Conditions of consent usually require the people who control the relevant asset to remain of good character. Investors must also tell us of any breaches of the good character condition.

A breach of the condition may result in a court order to dispose of the asset and/or penalties.

If we discover that someone has failed to disclose relevant information to assess good character or has provided false or misleading information, strong penalties are available under the Act and we take such matters very seriously.  Where we are dealing with a potential breach of a good character condition there are various considerations we need to take into account before we can take enforcement proceedings.    

Where a breach is found, the High Court has stated that there is a strong need to deter breaches of the good character requirement given its importance in the context of the Act.[1]

Onus and public interest

Before we can ask a court to make orders to impose a penalty, we need to consider whether:

  • we can satisfy a court that the person is not of good character such that they are no longer fit to hold the asset.  This requires us to consider:
    • what has the person been accused of?
    • does the allegation indicate the person is unfit to hold the asset or would otherwise bring the country into disrepute?
    • what evidence does the OIO have or could call in a court to prove the allegation?
  • it is in the public interest to take a court proceeding?  This requires us to consider such things as the seriousness of the matter, what the likely penalty might be and the potential impact on other people (such as New Zealand employees and other investors) in taking action.

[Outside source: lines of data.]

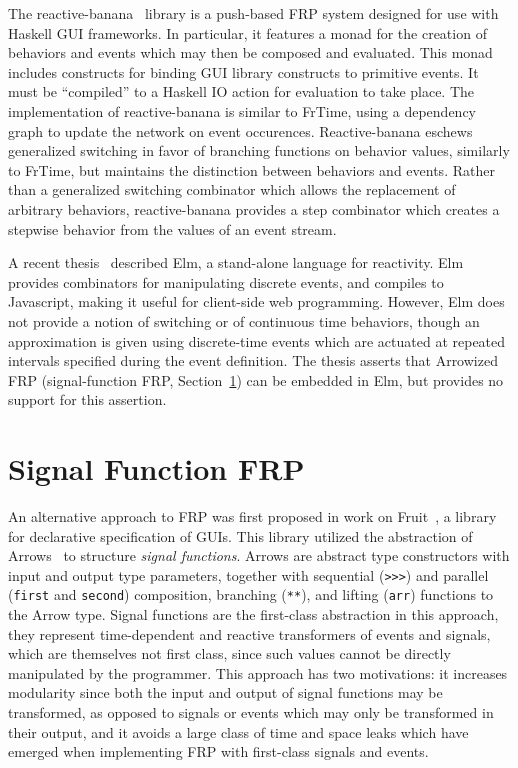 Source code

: The reactive-banana~\cite{Apfelmus} library is a push-based FRP system designed for use with Haskell GUI frameworks. In particular, it features a monad for
the creation of behaviors and events which may then be composed and evaluated. This monad includes constructs for binding GUI library constructs to primitive events.
It must be ``compiled'' to a Haskell IO action for evaluation to take place. The implementation of reactive-banana is similar to FrTime, using a dependency graph to update the network on event occurences. Reactive-banana eschews generalized switching in favor of branching functions on behavior values, similarly to FrTime, but
maintains the distinction between behaviors and events. Rather than a generalized switching combinator which allows the replacement of arbitrary behaviors,
reactive-banana provides a step combinator which creates a stepwise behavior from the values of an event stream.

A recent thesis~\cite{Czaplicki2012} described Elm, a stand-alone language for reactivity. Elm provides combinators for manipulating discrete events, and
compiles to Javascript, making it useful for client-side web programming. However, Elm does not provide a notion of switching or of continuous time behaviors,
though an approximation is given using discrete-time events which are actuated at repeated intervals specified during the event definition. The thesis asserts
that Arrowized FRP (signal-function FRP, Section~\ref{section:Background-signal_function_frp}) can be embedded in Elm, but provides no support for this assertion.

\section{Signal Function FRP}
\label{section:Background-signal_function_frp}

An alternative approach to FRP was first proposed in work on Fruit~\cite{Courtney2001-1}, a library for declarative specification of GUIs. This library
utilized the abstraction of Arrows~\cite{Hughes2000} to structure {\em signal functions}. Arrows are abstract type constructors with input and output type
parameters, together with sequential ({\tt >>>}) and parallel ({\tt first} and {\tt second}) composition, branching ({\tt ***}), and lifting ({\tt arr}) functions
to the Arrow type. Signal functions are the first-class abstraction in this approach, they represent time-dependent and reactive transformers of events and signals, 
which are themselves not first class, since such values cannot be directly manipulated by the programmer.
This approach has two motivations: it increases modularity since both the input and output of signal functions may be transformed,
as opposed to signals or events which may only be transformed in their output, and it avoids a large class of time and space leaks which have emerged when
implementing FRP with first-class signals and events.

The Solicitor-General’s Prosecution Guidelines will be followed for all prosecutions under the Overseas Investment Act.  They are a useful framework for considering civil action.

We set out more detail about these considerations below.

Is the person no longer of good character to hold an investment?

We are likely to investigate a possible breach of a good character condition where:

  • the alleged behaviour indicates that the person is unfit to hold the asset, for instance because their alleged behaviour may indicate that they might misuse their position in relation to the asset.  This is likely to require consideration of the connection between the allegation and the asset they have consent to hold.  Some examples of the types of matters that might mean a person may be unfit to hold the asset are if, for example, the person:

    • has been convicted of an animal welfare offence and has consent to hold a farm asset
    • has been found guilty of fraud or market manipulation and has consent to manage a company in New Zealand
  • their behaviour means they bring (or could bring) New Zealand’s reputation into disrepute.  Matters likely to be relevant are:
    • has the person been convicted of a serious offence that would meet with similar sanction in New Zealand?
    • have they shown a reckless disregard for New Zealand laws or regulations? or
    • does their behaviour raise international relations or security concerns?  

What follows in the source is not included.